Activity> Could you copy each line of the listing that holds "Reconciliation"?

Material to process>
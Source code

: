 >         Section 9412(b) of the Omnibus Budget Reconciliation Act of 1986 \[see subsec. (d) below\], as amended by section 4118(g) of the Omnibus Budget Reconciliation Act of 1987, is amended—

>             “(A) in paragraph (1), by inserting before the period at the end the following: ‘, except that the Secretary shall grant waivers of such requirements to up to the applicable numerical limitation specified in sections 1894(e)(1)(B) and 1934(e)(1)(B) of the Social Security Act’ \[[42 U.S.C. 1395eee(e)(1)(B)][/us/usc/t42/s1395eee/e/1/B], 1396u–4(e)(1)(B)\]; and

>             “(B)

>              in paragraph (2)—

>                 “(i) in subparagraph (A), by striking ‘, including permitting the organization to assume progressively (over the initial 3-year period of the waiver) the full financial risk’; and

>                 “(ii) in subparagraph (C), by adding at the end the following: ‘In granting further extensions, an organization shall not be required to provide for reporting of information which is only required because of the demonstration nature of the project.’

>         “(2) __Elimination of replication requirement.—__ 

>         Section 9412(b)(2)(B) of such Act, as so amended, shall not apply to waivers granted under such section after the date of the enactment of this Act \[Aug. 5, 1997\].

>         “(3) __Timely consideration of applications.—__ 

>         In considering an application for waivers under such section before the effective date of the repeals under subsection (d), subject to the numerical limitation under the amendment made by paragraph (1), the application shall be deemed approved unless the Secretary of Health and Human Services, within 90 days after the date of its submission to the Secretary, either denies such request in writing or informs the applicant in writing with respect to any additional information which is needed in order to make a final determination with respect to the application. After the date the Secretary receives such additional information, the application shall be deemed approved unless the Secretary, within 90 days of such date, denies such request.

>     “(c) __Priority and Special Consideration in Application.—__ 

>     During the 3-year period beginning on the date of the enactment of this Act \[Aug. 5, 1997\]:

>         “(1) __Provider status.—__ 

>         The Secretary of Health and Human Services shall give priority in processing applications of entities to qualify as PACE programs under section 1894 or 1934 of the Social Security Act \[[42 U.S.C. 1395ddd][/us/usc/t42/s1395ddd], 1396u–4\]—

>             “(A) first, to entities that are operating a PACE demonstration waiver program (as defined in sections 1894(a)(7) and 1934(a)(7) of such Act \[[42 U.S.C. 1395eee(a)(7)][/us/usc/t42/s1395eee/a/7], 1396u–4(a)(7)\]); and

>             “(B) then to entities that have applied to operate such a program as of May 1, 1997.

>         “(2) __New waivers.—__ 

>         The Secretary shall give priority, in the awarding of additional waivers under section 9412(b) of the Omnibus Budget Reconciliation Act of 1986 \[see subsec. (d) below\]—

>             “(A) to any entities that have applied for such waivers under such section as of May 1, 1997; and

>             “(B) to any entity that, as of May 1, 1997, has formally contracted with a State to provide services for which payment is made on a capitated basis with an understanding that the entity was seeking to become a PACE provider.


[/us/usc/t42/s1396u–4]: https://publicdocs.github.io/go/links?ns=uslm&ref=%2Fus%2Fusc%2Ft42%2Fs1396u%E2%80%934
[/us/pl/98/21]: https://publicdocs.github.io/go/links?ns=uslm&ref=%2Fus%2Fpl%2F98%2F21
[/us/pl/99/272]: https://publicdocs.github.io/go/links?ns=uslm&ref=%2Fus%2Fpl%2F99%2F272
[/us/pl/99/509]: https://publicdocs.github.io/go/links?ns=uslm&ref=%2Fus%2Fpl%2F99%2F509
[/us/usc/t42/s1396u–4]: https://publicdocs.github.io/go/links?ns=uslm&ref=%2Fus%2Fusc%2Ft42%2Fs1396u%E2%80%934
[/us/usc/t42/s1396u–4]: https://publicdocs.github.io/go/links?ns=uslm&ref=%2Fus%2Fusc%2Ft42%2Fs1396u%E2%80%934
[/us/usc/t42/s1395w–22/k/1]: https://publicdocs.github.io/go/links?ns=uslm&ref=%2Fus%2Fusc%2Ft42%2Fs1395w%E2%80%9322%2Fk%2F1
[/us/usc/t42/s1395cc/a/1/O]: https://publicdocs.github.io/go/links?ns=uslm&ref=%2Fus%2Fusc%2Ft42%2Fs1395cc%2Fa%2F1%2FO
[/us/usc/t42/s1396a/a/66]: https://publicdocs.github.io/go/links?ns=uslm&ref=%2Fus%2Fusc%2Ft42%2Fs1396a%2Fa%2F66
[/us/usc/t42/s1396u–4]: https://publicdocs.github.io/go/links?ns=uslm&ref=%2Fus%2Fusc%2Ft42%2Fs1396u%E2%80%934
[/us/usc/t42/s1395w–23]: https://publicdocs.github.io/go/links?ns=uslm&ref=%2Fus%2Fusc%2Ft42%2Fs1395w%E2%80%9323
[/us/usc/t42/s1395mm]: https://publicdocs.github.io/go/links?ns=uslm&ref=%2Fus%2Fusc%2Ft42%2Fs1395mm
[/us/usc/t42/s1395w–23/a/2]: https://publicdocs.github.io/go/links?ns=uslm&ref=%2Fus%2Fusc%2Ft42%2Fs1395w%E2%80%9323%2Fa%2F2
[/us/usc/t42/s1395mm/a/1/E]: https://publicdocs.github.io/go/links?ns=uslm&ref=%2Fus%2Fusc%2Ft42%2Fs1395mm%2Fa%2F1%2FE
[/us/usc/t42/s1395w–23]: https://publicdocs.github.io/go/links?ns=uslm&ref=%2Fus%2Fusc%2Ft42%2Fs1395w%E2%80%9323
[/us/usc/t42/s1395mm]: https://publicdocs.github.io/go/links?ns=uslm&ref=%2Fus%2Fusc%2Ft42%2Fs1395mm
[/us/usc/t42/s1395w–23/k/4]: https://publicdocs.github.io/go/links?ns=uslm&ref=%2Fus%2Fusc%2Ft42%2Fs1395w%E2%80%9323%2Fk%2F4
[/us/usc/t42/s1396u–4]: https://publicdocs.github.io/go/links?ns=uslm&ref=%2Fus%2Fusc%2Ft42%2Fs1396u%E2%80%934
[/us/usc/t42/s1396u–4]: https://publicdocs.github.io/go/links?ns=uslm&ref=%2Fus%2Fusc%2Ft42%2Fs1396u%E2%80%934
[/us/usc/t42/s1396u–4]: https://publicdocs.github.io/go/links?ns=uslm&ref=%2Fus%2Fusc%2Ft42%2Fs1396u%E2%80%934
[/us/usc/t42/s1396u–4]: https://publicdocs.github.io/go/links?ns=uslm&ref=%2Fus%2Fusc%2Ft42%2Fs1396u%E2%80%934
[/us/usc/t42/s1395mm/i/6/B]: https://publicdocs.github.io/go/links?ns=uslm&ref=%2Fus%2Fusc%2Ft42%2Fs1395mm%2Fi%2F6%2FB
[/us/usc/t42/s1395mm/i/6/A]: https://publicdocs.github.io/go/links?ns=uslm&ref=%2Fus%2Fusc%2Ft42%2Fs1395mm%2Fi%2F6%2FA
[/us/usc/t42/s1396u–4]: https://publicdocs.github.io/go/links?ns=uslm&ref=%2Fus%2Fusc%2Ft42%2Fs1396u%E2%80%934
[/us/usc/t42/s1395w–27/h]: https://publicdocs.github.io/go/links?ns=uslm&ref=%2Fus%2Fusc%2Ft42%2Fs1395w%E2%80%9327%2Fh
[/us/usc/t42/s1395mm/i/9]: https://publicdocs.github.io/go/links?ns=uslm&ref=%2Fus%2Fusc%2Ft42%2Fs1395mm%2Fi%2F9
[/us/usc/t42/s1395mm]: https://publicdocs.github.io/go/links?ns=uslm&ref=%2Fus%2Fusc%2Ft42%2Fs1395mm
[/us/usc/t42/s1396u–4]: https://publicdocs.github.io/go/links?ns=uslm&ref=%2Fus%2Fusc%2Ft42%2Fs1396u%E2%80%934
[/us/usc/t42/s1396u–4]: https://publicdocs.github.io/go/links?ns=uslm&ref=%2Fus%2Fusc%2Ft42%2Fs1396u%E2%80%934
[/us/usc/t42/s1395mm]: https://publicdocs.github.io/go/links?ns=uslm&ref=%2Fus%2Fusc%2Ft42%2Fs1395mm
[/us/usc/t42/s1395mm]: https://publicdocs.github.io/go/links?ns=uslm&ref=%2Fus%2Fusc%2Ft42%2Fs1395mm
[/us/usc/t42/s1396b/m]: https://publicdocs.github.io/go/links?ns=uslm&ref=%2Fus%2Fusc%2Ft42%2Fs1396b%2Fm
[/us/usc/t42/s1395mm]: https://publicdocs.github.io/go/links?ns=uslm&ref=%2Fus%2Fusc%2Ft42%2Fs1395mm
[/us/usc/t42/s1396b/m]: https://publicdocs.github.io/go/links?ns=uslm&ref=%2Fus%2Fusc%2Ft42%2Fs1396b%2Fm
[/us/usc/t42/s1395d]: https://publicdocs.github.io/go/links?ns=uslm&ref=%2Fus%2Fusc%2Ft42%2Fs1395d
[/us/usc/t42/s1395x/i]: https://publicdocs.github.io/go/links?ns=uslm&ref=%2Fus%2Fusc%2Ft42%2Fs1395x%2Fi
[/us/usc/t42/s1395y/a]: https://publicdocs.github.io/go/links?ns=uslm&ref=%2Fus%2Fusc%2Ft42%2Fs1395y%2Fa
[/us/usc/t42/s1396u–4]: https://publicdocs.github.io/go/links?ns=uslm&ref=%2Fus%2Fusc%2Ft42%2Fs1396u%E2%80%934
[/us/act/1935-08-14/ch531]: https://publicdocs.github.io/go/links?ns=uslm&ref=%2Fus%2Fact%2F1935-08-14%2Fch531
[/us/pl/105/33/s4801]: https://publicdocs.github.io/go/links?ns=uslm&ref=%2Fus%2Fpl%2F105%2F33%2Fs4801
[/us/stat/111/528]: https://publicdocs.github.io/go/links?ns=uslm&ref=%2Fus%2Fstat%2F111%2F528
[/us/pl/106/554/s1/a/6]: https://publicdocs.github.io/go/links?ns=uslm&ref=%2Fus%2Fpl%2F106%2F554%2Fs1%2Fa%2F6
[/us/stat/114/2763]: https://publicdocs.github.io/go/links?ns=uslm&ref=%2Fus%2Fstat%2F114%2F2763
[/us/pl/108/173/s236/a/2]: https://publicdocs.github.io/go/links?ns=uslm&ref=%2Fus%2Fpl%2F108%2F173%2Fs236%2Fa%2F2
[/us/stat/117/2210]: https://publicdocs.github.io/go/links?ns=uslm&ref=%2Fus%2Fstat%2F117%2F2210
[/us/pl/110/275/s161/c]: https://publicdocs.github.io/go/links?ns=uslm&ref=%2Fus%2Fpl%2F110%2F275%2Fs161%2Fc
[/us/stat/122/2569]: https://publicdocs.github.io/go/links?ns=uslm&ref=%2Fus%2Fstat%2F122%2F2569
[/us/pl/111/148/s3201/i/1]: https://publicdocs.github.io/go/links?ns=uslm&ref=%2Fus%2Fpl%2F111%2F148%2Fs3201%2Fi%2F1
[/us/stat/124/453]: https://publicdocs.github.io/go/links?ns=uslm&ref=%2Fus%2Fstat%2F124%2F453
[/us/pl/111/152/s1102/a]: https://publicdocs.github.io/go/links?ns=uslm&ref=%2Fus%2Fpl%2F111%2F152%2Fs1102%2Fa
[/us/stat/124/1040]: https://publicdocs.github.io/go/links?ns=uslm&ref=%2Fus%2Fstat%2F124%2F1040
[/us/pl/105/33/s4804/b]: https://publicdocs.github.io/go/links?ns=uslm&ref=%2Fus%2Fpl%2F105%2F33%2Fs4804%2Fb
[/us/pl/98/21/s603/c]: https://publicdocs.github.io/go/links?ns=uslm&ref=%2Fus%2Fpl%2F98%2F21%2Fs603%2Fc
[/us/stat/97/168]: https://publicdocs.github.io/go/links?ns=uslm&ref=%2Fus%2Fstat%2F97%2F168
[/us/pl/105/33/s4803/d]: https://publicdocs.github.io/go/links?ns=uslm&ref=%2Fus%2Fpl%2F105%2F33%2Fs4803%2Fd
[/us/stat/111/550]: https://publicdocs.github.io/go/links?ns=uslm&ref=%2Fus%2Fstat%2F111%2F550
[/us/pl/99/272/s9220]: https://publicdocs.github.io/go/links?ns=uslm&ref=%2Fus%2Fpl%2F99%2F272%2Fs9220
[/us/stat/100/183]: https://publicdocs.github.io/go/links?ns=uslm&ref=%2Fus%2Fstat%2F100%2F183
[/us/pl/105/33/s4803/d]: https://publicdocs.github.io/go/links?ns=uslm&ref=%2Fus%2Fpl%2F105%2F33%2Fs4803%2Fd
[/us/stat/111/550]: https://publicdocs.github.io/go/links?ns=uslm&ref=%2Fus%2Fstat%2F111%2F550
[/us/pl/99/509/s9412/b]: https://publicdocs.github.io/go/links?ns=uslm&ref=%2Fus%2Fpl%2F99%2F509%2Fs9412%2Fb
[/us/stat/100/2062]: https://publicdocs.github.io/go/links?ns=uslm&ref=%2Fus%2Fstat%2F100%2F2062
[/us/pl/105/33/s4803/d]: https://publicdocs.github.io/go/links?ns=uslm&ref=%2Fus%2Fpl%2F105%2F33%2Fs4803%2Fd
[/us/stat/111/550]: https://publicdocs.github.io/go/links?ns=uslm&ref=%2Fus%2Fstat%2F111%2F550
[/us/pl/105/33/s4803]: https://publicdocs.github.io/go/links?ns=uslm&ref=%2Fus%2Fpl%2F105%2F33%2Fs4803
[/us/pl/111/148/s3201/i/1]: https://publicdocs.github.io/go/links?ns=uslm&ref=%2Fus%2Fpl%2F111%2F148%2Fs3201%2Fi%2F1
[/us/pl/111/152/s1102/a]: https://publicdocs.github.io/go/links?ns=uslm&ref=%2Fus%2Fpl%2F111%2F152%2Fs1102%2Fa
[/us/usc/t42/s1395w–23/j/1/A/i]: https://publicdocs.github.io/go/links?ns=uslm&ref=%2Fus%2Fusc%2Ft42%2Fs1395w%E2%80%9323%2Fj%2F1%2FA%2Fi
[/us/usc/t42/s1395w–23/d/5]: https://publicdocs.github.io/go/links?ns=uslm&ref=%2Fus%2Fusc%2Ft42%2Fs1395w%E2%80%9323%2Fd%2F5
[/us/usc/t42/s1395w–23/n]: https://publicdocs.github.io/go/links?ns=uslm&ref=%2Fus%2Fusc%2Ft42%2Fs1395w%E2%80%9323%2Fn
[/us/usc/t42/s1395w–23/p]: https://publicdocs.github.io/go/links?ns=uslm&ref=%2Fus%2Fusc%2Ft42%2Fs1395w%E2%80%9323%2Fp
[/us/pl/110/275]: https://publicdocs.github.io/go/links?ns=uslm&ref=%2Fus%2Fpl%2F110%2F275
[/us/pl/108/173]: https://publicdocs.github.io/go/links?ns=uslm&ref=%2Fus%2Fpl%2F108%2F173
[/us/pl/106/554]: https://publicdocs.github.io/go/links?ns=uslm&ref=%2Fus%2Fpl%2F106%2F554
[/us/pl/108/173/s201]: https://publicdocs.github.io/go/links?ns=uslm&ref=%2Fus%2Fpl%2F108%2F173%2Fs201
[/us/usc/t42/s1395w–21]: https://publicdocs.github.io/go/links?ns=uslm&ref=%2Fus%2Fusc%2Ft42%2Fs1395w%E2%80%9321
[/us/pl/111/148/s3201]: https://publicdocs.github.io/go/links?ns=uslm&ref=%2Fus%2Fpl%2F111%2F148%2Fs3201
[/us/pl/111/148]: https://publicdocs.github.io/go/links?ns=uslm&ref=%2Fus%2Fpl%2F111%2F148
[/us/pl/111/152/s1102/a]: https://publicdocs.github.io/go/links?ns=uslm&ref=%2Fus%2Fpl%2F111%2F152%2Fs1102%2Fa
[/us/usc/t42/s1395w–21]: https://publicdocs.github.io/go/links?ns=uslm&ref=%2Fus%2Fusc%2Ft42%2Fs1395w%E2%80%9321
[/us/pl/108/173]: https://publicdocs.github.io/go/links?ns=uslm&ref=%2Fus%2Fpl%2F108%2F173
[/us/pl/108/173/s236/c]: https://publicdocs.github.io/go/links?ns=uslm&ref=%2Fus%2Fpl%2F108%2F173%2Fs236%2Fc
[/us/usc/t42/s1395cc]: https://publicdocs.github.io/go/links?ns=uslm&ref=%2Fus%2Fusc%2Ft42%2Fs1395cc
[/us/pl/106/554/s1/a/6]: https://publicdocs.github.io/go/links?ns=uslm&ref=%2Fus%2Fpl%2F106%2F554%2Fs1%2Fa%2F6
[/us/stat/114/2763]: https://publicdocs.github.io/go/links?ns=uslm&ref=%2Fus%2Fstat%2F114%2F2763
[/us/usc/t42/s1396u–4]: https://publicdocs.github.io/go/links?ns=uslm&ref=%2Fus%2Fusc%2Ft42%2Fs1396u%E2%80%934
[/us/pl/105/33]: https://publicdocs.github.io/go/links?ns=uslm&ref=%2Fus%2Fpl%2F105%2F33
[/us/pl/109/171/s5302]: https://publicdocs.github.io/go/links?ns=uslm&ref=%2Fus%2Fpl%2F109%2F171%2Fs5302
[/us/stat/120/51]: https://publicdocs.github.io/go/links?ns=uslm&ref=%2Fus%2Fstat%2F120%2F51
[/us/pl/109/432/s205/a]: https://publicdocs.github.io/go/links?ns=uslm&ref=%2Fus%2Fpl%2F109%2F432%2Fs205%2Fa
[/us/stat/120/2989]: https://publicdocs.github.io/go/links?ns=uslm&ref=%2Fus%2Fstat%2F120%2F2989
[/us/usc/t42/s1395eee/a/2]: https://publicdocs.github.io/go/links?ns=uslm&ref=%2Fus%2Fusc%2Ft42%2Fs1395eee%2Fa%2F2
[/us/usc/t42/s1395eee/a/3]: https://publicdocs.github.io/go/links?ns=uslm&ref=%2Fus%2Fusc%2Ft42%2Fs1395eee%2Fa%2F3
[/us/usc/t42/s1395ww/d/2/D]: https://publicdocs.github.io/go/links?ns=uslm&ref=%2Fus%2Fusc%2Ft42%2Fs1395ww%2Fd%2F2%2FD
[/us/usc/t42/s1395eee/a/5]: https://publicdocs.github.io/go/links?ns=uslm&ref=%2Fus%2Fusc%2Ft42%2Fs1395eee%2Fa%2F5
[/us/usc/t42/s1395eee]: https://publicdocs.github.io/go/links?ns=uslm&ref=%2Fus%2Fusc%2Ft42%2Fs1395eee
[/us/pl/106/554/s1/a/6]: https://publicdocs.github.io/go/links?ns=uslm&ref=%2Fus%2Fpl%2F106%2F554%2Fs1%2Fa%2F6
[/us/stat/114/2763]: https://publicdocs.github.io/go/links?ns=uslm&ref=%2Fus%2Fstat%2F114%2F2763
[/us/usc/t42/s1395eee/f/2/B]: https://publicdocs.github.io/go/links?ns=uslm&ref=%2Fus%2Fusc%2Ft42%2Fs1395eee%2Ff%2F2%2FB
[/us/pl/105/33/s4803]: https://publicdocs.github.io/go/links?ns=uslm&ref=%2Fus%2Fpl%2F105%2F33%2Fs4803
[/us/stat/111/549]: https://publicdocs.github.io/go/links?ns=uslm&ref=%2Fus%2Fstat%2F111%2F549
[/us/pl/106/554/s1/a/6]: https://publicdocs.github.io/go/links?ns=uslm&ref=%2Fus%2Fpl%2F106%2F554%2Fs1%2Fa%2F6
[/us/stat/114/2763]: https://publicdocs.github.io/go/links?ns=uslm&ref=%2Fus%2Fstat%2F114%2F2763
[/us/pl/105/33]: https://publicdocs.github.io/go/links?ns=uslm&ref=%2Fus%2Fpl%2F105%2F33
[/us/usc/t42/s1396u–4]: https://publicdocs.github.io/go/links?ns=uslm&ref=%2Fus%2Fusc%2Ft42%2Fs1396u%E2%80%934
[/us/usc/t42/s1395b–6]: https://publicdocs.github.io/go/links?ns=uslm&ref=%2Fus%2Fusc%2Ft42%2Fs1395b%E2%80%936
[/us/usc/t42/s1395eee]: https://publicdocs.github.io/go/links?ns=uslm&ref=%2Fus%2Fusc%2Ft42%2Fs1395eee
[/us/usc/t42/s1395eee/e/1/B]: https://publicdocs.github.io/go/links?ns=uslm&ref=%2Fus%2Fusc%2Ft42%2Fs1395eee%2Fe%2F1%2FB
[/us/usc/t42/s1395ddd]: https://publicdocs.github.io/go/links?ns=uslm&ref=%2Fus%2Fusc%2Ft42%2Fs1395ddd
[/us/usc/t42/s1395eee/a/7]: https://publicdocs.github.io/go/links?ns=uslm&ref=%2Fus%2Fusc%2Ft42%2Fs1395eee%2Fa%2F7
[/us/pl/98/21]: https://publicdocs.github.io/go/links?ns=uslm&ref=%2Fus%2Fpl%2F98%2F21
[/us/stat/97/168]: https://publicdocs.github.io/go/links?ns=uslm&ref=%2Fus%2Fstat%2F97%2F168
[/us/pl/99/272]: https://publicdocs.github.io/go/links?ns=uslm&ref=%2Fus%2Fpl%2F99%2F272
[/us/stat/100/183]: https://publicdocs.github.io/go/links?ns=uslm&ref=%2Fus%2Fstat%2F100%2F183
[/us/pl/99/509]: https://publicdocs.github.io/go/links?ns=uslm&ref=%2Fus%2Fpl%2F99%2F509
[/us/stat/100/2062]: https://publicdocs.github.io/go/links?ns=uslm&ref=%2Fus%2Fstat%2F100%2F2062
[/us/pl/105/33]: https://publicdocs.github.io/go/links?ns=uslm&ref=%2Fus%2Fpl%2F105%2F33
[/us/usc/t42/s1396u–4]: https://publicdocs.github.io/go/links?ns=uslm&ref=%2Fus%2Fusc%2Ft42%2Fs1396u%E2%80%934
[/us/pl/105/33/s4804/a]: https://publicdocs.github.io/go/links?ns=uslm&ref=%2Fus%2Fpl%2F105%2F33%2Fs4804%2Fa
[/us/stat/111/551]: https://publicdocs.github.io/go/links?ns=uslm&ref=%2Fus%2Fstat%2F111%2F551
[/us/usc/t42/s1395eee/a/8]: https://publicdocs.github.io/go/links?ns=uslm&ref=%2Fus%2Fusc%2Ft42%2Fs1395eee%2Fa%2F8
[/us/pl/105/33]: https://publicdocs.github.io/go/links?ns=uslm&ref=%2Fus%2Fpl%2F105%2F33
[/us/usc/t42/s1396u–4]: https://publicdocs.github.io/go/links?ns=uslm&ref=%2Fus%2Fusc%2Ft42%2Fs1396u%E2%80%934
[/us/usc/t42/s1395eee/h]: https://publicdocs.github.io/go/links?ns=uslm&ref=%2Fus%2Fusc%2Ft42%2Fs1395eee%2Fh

Answer below>
: >         Section 9412(b) of the Omnibus Budget Reconciliation Act of 1986 \[see subsec. (d) below\], as amended by section 4118(g) of the Omnibus Budget Reconciliation Act of 1987, is amended—
>         The Secretary shall give priority, in the awarding of additional waivers under section 9412(b) of the Omnibus Budget Reconciliation Act of 1986 \[see subsec. (d) below\]—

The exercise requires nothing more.